[Start of section]

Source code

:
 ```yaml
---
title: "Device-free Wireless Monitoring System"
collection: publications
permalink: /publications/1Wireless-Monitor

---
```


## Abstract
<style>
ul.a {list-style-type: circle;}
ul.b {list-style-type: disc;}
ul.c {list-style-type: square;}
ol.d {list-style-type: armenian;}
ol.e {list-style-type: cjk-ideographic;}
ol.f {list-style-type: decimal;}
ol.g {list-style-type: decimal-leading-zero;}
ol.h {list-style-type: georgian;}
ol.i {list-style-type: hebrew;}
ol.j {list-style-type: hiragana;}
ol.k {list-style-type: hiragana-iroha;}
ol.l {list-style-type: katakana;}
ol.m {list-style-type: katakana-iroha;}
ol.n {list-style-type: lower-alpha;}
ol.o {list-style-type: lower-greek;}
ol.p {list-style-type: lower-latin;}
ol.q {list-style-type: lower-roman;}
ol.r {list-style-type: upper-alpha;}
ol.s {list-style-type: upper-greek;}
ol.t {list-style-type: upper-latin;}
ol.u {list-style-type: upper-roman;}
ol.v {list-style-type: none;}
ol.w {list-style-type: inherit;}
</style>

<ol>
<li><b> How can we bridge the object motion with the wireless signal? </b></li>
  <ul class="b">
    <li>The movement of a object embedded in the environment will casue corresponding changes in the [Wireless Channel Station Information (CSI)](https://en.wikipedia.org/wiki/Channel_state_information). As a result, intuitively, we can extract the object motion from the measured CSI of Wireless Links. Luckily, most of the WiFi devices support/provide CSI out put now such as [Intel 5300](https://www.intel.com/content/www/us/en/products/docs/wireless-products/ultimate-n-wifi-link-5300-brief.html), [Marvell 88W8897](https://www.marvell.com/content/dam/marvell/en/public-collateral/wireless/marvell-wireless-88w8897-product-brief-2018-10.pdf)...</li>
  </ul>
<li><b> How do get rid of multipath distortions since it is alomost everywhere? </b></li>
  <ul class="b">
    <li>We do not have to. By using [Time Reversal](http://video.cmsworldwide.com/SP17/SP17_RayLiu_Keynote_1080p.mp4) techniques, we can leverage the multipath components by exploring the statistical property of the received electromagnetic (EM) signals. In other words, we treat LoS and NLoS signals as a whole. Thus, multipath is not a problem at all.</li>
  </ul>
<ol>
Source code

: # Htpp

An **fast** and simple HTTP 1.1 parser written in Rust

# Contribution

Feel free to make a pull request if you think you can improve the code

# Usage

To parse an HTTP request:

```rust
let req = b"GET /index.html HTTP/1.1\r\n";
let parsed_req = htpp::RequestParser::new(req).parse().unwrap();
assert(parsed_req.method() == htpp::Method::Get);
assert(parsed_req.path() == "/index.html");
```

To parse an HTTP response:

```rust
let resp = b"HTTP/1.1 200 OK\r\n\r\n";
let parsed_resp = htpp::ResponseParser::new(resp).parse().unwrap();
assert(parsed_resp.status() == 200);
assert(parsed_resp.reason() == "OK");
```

[End of section]

§ Requirement:
The whole of the data is to be returned with every line intact.

§ Completed task:
Source code

:
 ```yaml
---
title: "Device-free Wireless Monitoring System"
collection: publications
permalink: /publications/1Wireless-Monitor

---
```


## Abstract
<style>
ul.a {list-style-type: circle;}
ul.b {list-style-type: disc;}
ul.c {list-style-type: square;}
ol.d {list-style-type: armenian;}
ol.e {list-style-type: cjk-ideographic;}
ol.f {list-style-type: decimal;}
ol.g {list-style-type: decimal-leading-zero;}
ol.h {list-style-type: georgian;}
ol.i {list-style-type: hebrew;}
ol.j {list-style-type: hiragana;}
ol.k {list-style-type: hiragana-iroha;}
ol.l {list-style-type: katakana;}
ol.m {list-style-type: katakana-iroha;}
ol.n {list-style-type: lower-alpha;}
ol.o {list-style-type: lower-greek;}
ol.p {list-style-type: lower-latin;}
ol.q {list-style-type: lower-roman;}
ol.r {list-style-type: upper-alpha;}
ol.s {list-style-type: upper-greek;}
ol.t {list-style-type: upper-latin;}
ol.u {list-style-type: upper-roman;}
ol.v {list-style-type: none;}
ol.w {list-style-type: inherit;}
</style>

<ol>
<li><b> How can we bridge the object motion with the wireless signal? </b></li>
  <ul class="b">
    <li>The movement of a object embedded in the environment will casue corresponding changes in the [Wireless Channel Station Information (CSI)](https://en.wikipedia.org/wiki/Channel_state_information). As a result, intuitively, we can extract the object motion from the measured CSI of Wireless Links. Luckily, most of the WiFi devices support/provide CSI out put now such as [Intel 5300](https://www.intel.com/content/www/us/en/products/docs/wireless-products/ultimate-n-wifi-link-5300-brief.html), [Marvell 88W8897](https://www.marvell.com/content/dam/marvell/en/public-collateral/wireless/marvell-wireless-88w8897-product-brief-2018-10.pdf)...</li>
  </ul>
<li><b> How do get rid of multipath distortions since it is alomost everywhere? </b></li>
  <ul class="b">
    <li>We do not have to. By using [Time Reversal](http://video.cmsworldwide.com/SP17/SP17_RayLiu_Keynote_1080p.mp4) techniques, we can leverage the multipath components by exploring the statistical property of the received electromagnetic (EM) signals. In other words, we treat LoS and NLoS signals as a whole. Thus, multipath is not a problem at all.</li>
  </ul>
<ol>
Source code

: # Htpp

An **fast** and simple HTTP 1.1 parser written in Rust

# Contribution

Feel free to make a pull request if you think you can improve the code

# Usage

To parse an HTTP request:

```rust
let req = b"GET /index.html HTTP/1.1\r\n";
let parsed_req = htpp::RequestParser::new(req).parse().unwrap();
assert(parsed_req.method() == htpp::Method::Get);
assert(parsed_req.path() == "/index.html");
```

To parse an HTTP response:

```rust
let resp = b"HTTP/1.1 200 OK\r\n\r\n";
let parsed_resp = htpp::ResponseParser::new(resp).parse().unwrap();
assert(parsed_resp.status() == 200);
assert(parsed_resp.reason() == "OK");
```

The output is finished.